Prezes PiS podkreślił, że ma jeszcze silniejsze przekonanie o tym, iż „przyjdą dobre dni”, niż wcześniej. Jak mówił, jest wiele sukcesów i coraz bliżej do realizacji celów marszów. -- Upamiętnienie prezydenta i tych którzy zginęli oraz prawda. Przyjdzie ten czas już niedługo. Na wiosnę przyszłego roku powinno być wszystko jasne. Powinniśmy mieć pomniki niedaleko stąd, powinniśmy mieć ostateczne raporty tych, którzy dążą do tego, by ustalić prawdę. Powinniśmy powiedzieć, że determinacja została nagrodzona – mówił.
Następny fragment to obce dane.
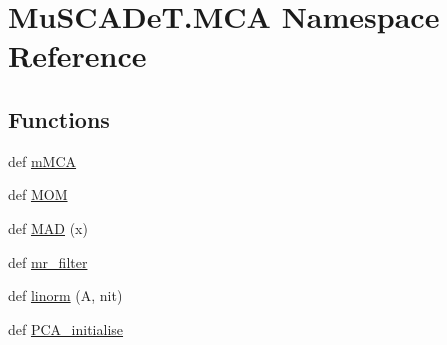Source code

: \hypertarget{namespace_mu_s_c_a_de_t_1_1_m_c_a}{}\section{Mu\+S\+C\+A\+De\+T.\+M\+C\+A Namespace Reference}
\label{namespace_mu_s_c_a_de_t_1_1_m_c_a}
\subsection*{Functions}
\begin{DoxyCompactItemize}
\item 
def \hyperlink{namespace_mu_s_c_a_de_t_1_1_m_c_a_a4f7fc0d484a5fc63cf7a6d81b8f0ae26}{m\+M\+C\+A}
\item 
def \hyperlink{namespace_mu_s_c_a_de_t_1_1_m_c_a_ab81f5d7ea9c605e6632a3f252bea375f}{M\+O\+M}
\item 
def \hyperlink{namespace_mu_s_c_a_de_t_1_1_m_c_a_a74fe6e2957c6f2bf51abcca7b79882bf}{M\+A\+D} (x)
\item 
def \hyperlink{namespace_mu_s_c_a_de_t_1_1_m_c_a_a3bb3a5d4b3e1c019f23a803c6f4a22a9}{mr\+\_\+filter}
\item 
def \hyperlink{namespace_mu_s_c_a_de_t_1_1_m_c_a_a45978bc55d2ad7e70f3cad02f8ce6d8d}{linorm} (A, nit)
\item 
def \hyperlink{namespace_mu_s_c_a_de_t_1_1_m_c_a_a93930e3969fa870fb23d7e9595038ede}{P\+C\+A\+\_\+initialise}
\end{DoxyCompactItemize}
Jarosław Kaczyński przypomniał, że chociaż przyszłość PiS rysuje się dobrze, to nie byłoby to możliwe bez Lecha Kaczyńskiego. Jak stwierdził, to jego działania umożliwiły założenie Porozumienia Centrum, a także zwycięstwa PiS. – To on mówił prawdę o Polsce. To on odbudowywał Polskę, polską świadomość, godność i zasługuje na pomnik. Ten pomnik będzie i niezależnie od tego, jak będą się sprzeciwiać. Będzie prawda, albo stwierdzenie, że tej prawdy nie da się ustalić do końca w tych okolicznościach. Zostanie to powiedziane uczciwie. Każdy, kto brał udział w marszach, jakiś swój udział w tym sukcesie mają, w czymś co stało się z czasem przedmiotem wielkiego i haniebnego sporu, ale my ten spór wygrywamy. Zarówno ci, którzy tego nieodległego czasu dożyją i ci którzy nie dożyli tego momentu (…), ci wszyscy odnieśli swoim działaniem i determinacją ten wielki wspólny narodowy sukces. On jest jeszcze przed nami, ale na wyciągnięcie reki i dziś możemy być z niego dumni – powiedział.
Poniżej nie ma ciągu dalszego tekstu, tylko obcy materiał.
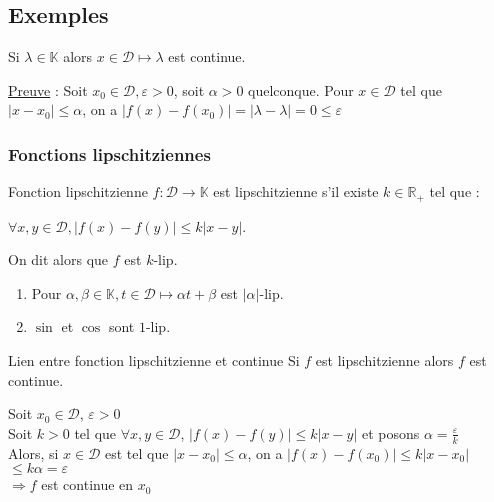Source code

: \documentclass[12pt,a4paper]{report}
\begin{document}
\subsection{Exemples}
Si $\lambda \in \mathbb{K}$ alors $x \in \mathcal{D} \mapsto \lambda$ est continue.

\begin{demo}
\underline{Preuve} : Soit $x_0 \in \mathcal{D}, \varepsilon > 0$, soit $\alpha > 0$ quelconque.
\newline Pour $x \in \mathcal{D}$ tel que $\lvert x-x_0 \rvert \leq \alpha$, on a $\lvert f(x)-f(x_0) \rvert = \lvert \lambda - \lambda \rvert = 0 \leq \varepsilon$
\end{demo}


\subsubsection{Fonctions lipschitziennes}
\begin{definition}{Fonction lipschitzienne}{}
$f : \mathcal{D} \rightarrow \mathbb{K}$ est lipschitzienne s'il existe $k \in \mathbb{R}_+$ tel que :
\begin{center}
    $\forall x,y \in \mathcal{D}, \lvert f(x)-f(y) \rvert \leq k \lvert x-y \rvert$.
\end{center}

On dit alors que $f$ est $k$-lip.
\end{definition}

\begin{exemple}
\begin{enumerate}
\item Pour $\alpha,\beta \in \mathbb{K}, t \in \mathcal{D} \mapsto \alpha t + \beta$ est $\lvert \alpha \rvert$-lip.
\item $\sin$ et $\cos$ sont $1$-lip.
\end{enumerate}
\end{exemple}

\begin{proposition}{Lien entre fonction lipschitzienne et continue}{}
Si $f$ est lipschitzienne alors $f$ est continue.
\end{proposition}

\begin{demo}{}
Soit $x_0 \in \mathcal{D}$, $\varepsilon > 0$ \\
Soit $k>0$ tel que $\forall x,y \in \mathcal{D}$, $\lvert f(x)-f(y)\rvert \leq k\lvert x-y\rvert$ et posons $ \alpha = \frac{\varepsilon}{k}$\\
Alors, si $x\in \mathcal{D}$ est tel que $ \lvert x-x_0 \rvert \leq \alpha $, on a $\lvert f(x) -f(x_0) \rvert \leq k\lvert x-x_0 \rvert$ $\leq k\alpha = \varepsilon$\\
$\Longrightarrow f$ est continue en $x_0$
\end{demo}
\end{document}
– Chodźmy tutaj za miesiąc, za dwa i za trzy i za pięć i w końcu za osiem, nawet tak naprawdę za sześć miesięcy powinno być zrobione to, co miało być zrobione. Wtedy spotkamy się tutaj po raz ostatni i będziemy mogli mówić z całą pewnością, że odnieśliśmy wielkie zwycięstwo – zakończył prezes PiS.